# [2] Conversations and Bookings

In [1]:
cd ..

/home/jovyan/Business_Analytics/Business-Insights-and-Analytics/Marketing_Analytics


In [2]:
%run __init__.py

## 1. What are the possible services and what is the average price per unit for each service type?

a) Use a SQL query to find the distinct service types and average price from the `services_service` table


In [3]:
service_types = list(services_service.service_type.unique())
service_types

['boarding', 'dog-walking', 'day-care']

In [4]:
# conn = sqlite3.connect('db26.sqlite3')

In [5]:
query_average_price = ('SELECT DISTINCT(service_type), AVG(price) as avg_price \
                        FROM services_service \
                        GROUP BY service_type;')

In [6]:
average_price_per_service = pd.read_sql_query(query_average_price, conn)

In [7]:
average_price_per_service

Unnamed: 0,service_type,avg_price
0,boarding,34.506077
1,day-care,27.013689
2,dog-walking,21.982185


## 2. How many requests have there been for each service type and what percentage of those have booked? The percentage of those that have booked is called booking rate.
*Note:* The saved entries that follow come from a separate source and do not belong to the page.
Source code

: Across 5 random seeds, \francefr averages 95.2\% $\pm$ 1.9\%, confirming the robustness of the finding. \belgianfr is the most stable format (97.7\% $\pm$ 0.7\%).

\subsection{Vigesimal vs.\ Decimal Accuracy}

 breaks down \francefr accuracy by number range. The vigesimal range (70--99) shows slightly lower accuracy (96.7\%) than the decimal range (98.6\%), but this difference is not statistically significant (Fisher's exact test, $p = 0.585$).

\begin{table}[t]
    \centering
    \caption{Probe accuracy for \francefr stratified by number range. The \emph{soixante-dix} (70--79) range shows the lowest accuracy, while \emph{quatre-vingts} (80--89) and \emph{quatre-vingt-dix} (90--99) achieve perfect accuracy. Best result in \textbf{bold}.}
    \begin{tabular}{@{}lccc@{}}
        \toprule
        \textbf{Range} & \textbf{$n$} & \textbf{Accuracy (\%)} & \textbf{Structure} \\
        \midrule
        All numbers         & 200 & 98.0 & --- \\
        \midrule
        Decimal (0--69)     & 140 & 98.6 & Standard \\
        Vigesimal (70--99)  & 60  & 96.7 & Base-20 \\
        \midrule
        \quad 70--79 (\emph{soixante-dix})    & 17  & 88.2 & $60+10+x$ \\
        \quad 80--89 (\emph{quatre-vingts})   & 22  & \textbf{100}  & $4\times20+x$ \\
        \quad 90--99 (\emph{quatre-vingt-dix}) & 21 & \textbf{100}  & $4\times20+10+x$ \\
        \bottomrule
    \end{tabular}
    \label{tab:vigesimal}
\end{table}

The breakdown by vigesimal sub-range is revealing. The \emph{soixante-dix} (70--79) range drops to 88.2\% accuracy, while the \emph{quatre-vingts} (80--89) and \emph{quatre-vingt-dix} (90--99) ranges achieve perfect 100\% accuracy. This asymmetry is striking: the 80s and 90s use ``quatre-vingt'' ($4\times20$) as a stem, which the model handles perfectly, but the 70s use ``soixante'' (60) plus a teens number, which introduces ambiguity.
a) Use SQL query to find the number of requests and number of bookings, grouping by the service type

b) In Python, calculate the booking rate as the `number_booked` divided by `number_requests`, multiply by 100

In [8]:
query_number_requests = ('SELECT DISTINCT(service_type), COUNT(requester_id) as number_requests, COUNT(booked_at) as number_booked \
                          FROM services_service s \
                          JOIN conversations_conversation c \
                          ON (s.id = c.service_id) \
                          GROUP BY service_type;')

In [9]:
requests_per_service = pd.read_sql_query(query_number_requests, conn)

In [10]:
requests_per_service['booking_rate'] = (requests_per_service.number_booked / 
                                        requests_per_service.number_requests) * 100

In [11]:
requests_per_service

Unnamed: 0,service_type,number_requests,number_booked,booking_rate
0,boarding,26665,10862,40.735046
1,day-care,26362,9417,35.721872
2,dog-walking,26716,12811,47.952538


## 3. What are the cancellation rates for each service?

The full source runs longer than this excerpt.